-------- EXCERPTED RECORDS

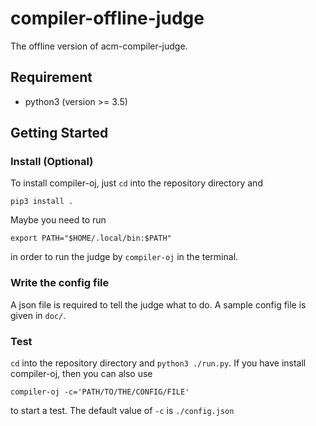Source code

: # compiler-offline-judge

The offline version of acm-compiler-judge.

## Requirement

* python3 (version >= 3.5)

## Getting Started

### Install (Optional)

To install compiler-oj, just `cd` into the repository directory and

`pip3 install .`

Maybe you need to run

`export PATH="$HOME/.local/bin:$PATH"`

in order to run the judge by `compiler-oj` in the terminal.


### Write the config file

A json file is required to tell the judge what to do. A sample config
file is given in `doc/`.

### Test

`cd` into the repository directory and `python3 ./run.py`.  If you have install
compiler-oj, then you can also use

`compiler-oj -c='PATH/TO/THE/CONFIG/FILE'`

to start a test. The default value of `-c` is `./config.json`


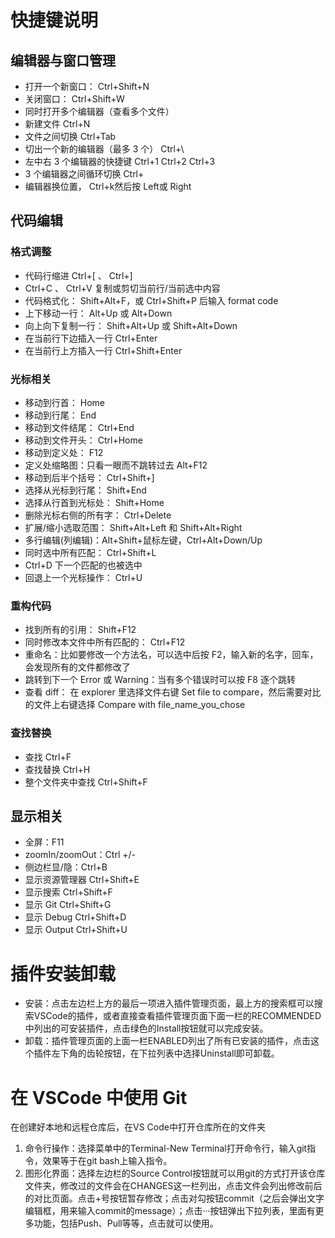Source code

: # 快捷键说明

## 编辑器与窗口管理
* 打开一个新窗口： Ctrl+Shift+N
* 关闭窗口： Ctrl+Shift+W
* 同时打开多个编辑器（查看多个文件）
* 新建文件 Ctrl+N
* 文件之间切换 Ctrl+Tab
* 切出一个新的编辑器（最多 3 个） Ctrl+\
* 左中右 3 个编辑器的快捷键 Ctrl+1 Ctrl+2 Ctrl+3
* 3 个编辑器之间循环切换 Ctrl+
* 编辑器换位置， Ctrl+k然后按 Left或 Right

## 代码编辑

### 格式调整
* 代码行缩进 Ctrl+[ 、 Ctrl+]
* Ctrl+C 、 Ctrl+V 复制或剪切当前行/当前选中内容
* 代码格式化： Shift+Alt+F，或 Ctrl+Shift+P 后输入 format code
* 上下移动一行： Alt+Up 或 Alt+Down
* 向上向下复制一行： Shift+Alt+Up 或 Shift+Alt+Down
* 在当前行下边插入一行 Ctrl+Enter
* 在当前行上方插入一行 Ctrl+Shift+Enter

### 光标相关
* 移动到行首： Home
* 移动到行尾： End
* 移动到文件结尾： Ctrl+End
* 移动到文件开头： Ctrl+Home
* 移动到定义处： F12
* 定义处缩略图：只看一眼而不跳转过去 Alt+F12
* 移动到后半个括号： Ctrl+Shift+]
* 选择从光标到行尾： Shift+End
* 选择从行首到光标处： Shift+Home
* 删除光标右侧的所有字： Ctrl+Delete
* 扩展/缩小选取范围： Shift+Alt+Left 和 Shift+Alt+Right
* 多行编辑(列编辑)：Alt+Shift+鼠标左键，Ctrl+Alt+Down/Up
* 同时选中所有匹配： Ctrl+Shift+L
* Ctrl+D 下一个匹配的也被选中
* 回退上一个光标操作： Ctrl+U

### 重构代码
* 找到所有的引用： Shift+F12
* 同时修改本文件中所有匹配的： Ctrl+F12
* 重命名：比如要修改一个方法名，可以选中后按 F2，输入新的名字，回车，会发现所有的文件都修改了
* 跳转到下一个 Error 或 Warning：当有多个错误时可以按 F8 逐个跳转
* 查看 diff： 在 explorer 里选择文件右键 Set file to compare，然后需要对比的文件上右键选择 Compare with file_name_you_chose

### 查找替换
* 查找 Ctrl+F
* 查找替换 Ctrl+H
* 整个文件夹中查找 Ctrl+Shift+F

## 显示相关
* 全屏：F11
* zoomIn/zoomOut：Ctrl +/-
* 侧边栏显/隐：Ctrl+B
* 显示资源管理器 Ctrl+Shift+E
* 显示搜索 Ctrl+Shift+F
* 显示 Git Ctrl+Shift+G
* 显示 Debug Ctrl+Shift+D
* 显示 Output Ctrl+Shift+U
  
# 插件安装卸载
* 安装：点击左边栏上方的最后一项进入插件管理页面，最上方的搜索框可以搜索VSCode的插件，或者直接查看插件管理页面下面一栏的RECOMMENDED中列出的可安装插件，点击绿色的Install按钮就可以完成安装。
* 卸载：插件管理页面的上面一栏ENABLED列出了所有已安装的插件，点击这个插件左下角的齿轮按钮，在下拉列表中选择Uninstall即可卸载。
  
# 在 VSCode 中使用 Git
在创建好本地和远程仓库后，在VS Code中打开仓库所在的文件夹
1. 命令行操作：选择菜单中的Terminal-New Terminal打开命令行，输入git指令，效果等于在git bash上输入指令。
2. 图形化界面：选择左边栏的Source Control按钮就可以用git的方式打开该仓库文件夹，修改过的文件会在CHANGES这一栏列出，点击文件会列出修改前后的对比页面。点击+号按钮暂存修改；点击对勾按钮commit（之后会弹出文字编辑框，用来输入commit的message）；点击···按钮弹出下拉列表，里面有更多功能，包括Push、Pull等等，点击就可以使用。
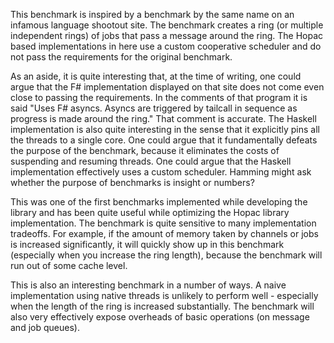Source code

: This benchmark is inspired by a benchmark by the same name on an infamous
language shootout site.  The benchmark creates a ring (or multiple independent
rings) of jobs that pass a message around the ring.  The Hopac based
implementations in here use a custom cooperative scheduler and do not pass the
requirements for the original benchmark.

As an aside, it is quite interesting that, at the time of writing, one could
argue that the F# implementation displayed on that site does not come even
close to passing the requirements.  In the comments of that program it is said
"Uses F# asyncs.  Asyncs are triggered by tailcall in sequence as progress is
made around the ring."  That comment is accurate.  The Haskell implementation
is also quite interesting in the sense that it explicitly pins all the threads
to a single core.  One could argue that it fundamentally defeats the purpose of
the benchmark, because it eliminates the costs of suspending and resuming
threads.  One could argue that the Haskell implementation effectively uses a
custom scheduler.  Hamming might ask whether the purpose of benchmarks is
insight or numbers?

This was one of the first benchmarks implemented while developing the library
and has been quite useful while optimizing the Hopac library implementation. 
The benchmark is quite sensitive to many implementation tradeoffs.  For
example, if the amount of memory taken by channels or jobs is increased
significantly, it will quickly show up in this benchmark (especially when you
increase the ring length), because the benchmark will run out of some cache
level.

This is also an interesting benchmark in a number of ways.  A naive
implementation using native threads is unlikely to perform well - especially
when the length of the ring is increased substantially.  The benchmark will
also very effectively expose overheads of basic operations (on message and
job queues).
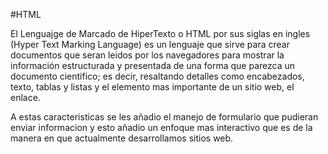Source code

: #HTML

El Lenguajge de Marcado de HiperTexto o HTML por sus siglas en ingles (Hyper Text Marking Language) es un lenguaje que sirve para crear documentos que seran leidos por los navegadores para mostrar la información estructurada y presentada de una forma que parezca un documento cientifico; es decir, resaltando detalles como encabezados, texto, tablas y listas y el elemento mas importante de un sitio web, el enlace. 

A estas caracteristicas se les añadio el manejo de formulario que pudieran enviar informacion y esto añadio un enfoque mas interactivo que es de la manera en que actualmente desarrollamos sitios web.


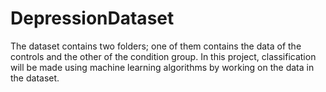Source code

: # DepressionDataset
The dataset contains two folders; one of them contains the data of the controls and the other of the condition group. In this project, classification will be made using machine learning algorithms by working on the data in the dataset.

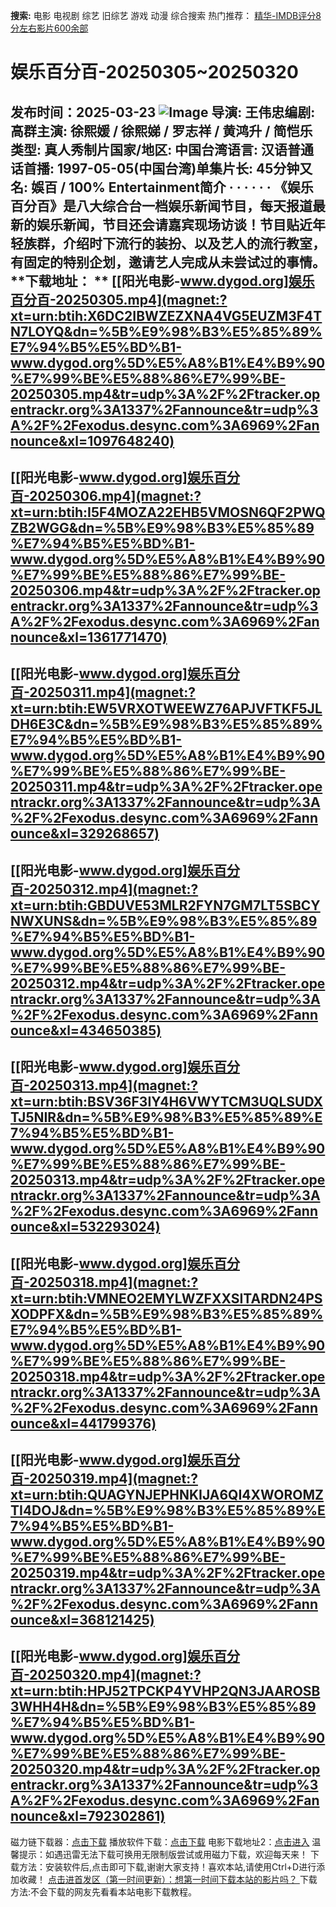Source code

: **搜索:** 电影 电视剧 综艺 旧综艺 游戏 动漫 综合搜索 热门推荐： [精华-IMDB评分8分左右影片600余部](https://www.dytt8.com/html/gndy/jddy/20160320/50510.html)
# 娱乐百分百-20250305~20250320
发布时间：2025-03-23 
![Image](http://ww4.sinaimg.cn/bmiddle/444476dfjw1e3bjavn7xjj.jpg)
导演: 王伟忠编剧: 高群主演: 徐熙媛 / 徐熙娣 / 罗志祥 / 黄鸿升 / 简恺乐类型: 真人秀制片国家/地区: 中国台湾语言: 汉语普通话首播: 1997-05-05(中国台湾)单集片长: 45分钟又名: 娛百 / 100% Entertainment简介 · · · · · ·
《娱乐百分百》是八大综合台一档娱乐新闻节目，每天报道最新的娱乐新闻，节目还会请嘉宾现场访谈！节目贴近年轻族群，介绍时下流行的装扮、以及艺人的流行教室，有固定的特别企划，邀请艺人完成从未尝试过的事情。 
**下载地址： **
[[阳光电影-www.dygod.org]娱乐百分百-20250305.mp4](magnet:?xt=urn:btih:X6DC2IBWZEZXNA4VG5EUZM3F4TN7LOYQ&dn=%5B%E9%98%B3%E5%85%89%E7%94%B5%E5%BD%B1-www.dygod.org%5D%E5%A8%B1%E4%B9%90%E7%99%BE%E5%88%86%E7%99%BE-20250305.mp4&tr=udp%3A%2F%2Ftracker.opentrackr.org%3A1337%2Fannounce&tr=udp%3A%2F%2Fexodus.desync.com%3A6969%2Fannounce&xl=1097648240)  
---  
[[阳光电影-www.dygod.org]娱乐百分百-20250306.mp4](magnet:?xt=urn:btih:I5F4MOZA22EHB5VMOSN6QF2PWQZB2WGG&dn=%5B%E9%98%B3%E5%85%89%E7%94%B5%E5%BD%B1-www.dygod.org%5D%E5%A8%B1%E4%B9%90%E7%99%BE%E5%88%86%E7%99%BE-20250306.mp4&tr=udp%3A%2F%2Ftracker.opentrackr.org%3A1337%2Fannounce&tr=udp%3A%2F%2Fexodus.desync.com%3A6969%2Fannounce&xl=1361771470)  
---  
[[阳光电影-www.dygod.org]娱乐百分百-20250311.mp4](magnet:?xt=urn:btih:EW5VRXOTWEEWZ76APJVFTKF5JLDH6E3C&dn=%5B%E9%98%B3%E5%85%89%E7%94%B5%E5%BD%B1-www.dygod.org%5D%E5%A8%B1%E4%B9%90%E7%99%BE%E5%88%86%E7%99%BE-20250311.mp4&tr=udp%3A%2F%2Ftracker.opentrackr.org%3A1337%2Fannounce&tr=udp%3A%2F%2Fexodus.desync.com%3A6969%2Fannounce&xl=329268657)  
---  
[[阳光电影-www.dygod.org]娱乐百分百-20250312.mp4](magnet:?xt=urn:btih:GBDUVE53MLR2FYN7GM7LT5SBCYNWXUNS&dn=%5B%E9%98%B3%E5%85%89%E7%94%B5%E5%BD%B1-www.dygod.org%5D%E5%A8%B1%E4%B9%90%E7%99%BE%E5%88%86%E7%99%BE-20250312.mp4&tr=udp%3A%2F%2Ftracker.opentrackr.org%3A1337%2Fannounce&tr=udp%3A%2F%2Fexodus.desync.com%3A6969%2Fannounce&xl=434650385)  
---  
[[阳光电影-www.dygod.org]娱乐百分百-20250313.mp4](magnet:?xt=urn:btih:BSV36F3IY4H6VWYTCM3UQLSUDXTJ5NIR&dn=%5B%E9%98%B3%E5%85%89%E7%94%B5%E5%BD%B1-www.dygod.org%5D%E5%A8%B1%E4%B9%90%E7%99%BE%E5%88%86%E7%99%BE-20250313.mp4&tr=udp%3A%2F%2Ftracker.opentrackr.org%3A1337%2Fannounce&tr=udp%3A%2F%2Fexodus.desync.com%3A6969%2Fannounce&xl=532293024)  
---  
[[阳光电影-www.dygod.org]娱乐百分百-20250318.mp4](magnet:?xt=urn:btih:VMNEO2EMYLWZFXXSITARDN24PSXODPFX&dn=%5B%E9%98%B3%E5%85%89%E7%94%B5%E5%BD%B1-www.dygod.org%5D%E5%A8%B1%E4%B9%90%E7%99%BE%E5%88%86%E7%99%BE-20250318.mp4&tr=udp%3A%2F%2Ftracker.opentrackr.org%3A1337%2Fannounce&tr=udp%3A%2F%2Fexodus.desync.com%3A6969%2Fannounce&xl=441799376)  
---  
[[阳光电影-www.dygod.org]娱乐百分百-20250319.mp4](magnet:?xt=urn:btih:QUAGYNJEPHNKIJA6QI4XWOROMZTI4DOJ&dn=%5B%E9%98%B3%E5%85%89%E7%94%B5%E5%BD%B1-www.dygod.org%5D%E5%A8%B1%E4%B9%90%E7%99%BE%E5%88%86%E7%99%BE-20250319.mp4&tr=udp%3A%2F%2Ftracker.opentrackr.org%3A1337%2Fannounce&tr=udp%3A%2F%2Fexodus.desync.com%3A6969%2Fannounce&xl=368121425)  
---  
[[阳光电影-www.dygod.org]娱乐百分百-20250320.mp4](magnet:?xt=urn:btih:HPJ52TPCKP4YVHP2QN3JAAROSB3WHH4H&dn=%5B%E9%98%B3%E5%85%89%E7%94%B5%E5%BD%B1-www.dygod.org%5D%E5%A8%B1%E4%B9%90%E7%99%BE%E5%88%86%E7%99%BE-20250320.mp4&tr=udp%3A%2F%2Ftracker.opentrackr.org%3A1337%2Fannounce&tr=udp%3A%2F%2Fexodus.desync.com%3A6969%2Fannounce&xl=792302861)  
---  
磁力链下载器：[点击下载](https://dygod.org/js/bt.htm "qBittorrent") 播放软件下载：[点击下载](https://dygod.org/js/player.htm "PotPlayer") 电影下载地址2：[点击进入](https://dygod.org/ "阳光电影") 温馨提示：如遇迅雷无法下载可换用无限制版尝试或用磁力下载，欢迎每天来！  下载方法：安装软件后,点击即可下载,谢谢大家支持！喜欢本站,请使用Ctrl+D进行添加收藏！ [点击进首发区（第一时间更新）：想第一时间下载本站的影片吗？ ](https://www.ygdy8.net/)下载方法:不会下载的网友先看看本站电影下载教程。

----------------
-------- EXCERPTED RECORDS

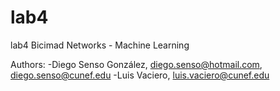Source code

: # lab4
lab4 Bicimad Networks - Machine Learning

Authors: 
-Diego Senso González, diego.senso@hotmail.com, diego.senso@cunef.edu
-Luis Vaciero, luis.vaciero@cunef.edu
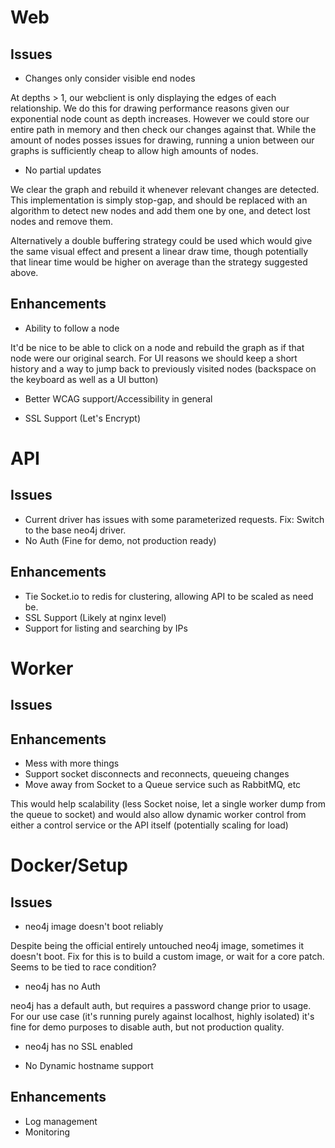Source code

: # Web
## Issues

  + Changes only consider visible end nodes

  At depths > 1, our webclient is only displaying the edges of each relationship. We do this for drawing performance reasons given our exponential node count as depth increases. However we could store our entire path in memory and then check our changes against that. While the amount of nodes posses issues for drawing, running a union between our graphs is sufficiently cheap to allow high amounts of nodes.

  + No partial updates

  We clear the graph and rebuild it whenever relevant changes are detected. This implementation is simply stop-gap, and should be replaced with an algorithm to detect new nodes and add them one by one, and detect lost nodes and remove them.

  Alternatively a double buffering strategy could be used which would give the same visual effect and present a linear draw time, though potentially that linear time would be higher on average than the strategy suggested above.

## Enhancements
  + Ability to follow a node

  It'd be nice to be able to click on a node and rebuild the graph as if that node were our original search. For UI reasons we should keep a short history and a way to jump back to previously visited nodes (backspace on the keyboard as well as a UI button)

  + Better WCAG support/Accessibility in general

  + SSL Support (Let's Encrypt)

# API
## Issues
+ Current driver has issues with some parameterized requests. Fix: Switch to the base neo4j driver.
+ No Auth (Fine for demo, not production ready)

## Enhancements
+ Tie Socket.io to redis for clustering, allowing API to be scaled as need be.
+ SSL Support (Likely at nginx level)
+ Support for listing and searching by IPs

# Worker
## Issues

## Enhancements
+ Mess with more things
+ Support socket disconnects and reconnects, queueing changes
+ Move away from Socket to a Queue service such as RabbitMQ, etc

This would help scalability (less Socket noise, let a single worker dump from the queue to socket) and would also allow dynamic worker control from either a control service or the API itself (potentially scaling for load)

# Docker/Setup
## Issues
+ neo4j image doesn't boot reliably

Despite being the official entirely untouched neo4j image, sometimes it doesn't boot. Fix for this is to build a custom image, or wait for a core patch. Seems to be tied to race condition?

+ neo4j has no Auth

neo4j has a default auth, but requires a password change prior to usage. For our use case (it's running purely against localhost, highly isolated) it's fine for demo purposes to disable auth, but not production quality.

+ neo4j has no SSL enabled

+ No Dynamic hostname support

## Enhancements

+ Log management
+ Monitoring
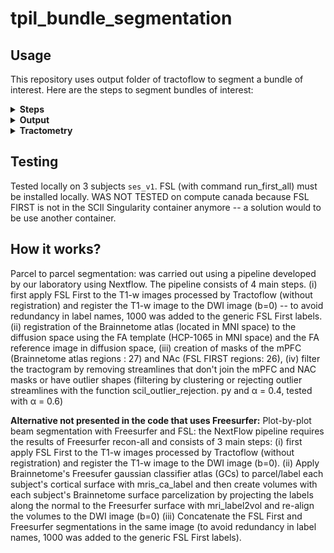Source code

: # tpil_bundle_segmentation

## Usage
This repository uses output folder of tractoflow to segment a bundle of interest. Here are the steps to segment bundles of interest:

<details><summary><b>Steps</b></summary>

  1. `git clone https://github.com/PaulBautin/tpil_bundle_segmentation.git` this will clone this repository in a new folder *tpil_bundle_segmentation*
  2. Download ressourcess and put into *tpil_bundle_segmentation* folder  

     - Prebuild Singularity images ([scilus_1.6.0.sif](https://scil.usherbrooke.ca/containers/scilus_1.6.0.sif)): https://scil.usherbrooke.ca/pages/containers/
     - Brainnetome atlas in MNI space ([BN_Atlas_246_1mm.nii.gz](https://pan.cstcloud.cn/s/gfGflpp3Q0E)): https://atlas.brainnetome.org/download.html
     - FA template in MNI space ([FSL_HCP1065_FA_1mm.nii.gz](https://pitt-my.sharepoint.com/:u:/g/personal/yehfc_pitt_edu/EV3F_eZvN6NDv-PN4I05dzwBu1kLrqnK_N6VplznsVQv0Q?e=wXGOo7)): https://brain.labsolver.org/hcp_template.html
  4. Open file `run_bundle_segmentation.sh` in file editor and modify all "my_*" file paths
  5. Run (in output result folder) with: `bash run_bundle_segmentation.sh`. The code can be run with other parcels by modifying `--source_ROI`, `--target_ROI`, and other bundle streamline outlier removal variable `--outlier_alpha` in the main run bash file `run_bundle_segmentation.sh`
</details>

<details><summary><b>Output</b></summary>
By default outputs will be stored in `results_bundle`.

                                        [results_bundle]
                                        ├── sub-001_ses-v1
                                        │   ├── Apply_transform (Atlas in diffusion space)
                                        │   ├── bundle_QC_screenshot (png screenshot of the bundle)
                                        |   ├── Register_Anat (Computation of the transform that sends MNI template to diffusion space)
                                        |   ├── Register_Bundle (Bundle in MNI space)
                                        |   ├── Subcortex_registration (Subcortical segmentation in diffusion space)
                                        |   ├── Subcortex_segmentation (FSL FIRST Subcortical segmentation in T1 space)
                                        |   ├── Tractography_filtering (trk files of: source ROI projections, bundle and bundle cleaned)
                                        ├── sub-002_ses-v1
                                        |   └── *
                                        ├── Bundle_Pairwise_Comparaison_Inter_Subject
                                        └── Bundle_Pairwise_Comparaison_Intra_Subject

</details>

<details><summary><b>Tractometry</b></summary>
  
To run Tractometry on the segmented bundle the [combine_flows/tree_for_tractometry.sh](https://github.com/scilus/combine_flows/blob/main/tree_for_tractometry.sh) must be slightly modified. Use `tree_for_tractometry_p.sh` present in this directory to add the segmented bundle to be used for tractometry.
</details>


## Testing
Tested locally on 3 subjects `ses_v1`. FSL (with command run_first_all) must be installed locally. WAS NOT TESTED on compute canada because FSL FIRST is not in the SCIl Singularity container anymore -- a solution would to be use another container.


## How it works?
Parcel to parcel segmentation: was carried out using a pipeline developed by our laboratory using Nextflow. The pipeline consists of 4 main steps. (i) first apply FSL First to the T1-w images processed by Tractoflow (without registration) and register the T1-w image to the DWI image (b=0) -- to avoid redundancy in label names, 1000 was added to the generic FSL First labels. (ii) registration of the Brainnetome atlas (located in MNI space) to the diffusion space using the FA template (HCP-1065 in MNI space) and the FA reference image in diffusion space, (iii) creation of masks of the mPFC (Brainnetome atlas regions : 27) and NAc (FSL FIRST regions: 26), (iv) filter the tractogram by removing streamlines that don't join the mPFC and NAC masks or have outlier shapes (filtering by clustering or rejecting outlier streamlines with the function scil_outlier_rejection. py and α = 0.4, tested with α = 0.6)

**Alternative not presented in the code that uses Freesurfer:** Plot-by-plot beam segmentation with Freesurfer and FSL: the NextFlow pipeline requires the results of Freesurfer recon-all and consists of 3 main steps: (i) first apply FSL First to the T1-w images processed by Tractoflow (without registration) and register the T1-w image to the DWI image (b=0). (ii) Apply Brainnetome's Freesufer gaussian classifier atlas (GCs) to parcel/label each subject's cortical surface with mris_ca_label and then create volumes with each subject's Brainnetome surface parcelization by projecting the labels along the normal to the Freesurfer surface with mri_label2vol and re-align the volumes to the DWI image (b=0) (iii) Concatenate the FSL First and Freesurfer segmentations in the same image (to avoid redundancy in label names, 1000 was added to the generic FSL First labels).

----------------

TRY IT: What is needed is every line from the data above that includes the string "into", copied out.

EXERCISE RESULT:
To install compiler-oj, just `cd` into the repository directory and
`cd` into the repository directory and `python3 ./run.py`.  If you have install
  2. Download ressourcess and put into *tpil_bundle_segmentation* folder  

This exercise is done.